Brooklyn Zelenka
Programs with functions λ. Cofounder & CTO at Fission
Brooklyn is the co-founder and CTO at Fission, where her team is building the next generation of web dev tools for the future of computing on the edge – levelling the playing field for teams of all sizes.
She is the founder of the Vancouver Functional Programming Meetup, and is the author of several Elixir libraries including Witchcraft & Exceptional. She was previously an Ethereum Core Developer and continues to push the broader edge space forward with standards like UCAN auth, the Webnative File System, and the poststructural database Dialog.
Past Activities
Code BEAM Europe 2022
16.15 - 17.00
Burn Your Laurels
The BEAM has been tremendously successful for three decades and counting. It underpins a huge number of systems, served as the basis for many successful high profile projects, and seeded interest in the actor model among a huge number of programmers. To all the world, the BEAM is the absolute envy of the industry.
And yet our devices and networks are changing substantially for the first time in nearly a generation. We have new building blocks, rapidly evolving theory, and ever-shifting user expectations. Wasm, far edge, the digital commons, and trustless computing are all fundamentally changing the face of the industry. We can’t rest on our laurels: how do we rise to meet these new demands? What replaces processes when location is irrelevant? What even is a supervision tree when you don't trust the children? When is “let it crash” not enough? Can we make changes to the platform that radically simplify code for developers? How do we enable the next generation of LiveView, Nerves, and CouchDB to meet users where they are?

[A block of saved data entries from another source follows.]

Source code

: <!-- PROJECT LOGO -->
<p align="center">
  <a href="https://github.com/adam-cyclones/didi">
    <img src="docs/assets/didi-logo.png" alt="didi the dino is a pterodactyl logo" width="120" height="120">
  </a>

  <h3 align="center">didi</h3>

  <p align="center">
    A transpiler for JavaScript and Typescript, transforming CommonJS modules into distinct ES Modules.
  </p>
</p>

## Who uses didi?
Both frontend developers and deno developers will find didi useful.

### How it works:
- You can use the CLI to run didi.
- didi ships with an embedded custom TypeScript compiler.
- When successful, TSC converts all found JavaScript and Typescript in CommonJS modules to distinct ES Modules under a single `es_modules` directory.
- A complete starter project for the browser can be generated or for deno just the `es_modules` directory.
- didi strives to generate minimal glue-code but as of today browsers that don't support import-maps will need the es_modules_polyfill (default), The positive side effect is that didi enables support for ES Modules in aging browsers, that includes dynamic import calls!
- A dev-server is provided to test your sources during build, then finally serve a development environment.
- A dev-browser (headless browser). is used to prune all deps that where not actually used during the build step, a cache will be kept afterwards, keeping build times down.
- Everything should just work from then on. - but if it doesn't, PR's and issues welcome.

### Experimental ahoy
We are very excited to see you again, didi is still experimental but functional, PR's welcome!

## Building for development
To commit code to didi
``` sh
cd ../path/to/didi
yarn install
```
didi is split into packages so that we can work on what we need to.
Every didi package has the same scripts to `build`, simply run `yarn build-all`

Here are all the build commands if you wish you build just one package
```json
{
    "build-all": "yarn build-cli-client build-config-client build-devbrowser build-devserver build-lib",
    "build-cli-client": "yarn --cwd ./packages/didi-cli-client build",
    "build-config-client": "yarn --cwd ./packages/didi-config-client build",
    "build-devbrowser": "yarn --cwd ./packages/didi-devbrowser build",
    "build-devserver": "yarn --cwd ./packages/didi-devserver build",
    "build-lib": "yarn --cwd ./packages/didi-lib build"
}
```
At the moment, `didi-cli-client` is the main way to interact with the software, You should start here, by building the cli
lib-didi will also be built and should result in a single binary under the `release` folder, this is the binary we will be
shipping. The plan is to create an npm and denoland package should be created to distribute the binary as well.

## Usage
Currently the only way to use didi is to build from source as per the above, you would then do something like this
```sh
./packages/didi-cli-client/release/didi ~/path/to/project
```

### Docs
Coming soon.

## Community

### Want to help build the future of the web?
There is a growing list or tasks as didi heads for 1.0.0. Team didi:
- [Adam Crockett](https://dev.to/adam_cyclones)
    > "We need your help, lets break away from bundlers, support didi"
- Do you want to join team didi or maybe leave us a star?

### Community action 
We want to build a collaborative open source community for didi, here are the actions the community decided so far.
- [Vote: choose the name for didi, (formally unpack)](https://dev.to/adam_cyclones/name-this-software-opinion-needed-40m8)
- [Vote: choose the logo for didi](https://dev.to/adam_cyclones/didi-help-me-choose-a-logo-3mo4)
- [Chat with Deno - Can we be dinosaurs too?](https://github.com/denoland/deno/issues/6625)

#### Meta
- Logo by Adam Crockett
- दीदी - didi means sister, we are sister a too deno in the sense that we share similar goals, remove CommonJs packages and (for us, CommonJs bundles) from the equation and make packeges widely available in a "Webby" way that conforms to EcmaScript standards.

This talk will ask hard questions about where we are, where we’re going, and how to have the highest impact. The BEAM is a distributed systems trailblazer; we're riding a ton of momentum, and the ecosystem is a model for communities outside of our own. Let’s not stop here; the world is changing and we need a Cambrian explosion of activity and innovation to keep up with it. Let's move the needle, again!
Code BEAM SF
09.10 - 09.55
Old ideas made new
Languages and ecosystems are more than simply syntax; they're ways of thinking. They have features, idioms, and community standards that drive us towards certain ways of doing things. Erlang is over 30 years old, and has a very mature way of doing things. Elixir came on the scene, bringing with it some new ideas from other ecosystems. We're seeing even more of this with BEAM languages from LFE to Alpaca to Erlog.
Ideas come in and out of fashion. Some of them are lost and aren't given a chance again. But as technology continues to evolve, perhaps there's space for what's old to be made new again! This talk will explore a few idea lost to time that perhaps have their chance to shine again. It asks what could languages would look like if history had gone slightly differently, and what depths we can plumb for the next 30 years and 50 languages on the BEAM.
Code BEAM V Europe
14.20 - 15.00
Fireside chat on bringing more FP to Elixir
In this fireside chat, Brooklyn and Thomas will talk about structural thinking and abstraction. Come hear (and discuss!) how to make your code more understandable, help you move quickly, and eliminate tricky bugs, drawing from real world examples, the Witchcraft suite, and Exceptional.
Code BEAM Lite Amsterdam
09.10 - 09.50
The Tyranny of Structurelessness
Dijkstra banished the GOTO 50 years ago, but unstructured programming continues to lurk in the background of every module we write. As our software gets larger and does more, that complexity resurfaces in new and less obvious ways. As much as the actor model is lauded for being like an organism, organic code can become full of structural complexity.
Is there a way to strengthen our code, while retaining its flexibility and making it even clearer to communicate our intent? There is! The decades since, we've developed new techniques and patterns to structure our code. And best of all, we can have them encoded in libraries and modules directly! These techniques are starting to become enshrined in standard libraries of other languages — can they be brought to Elixir?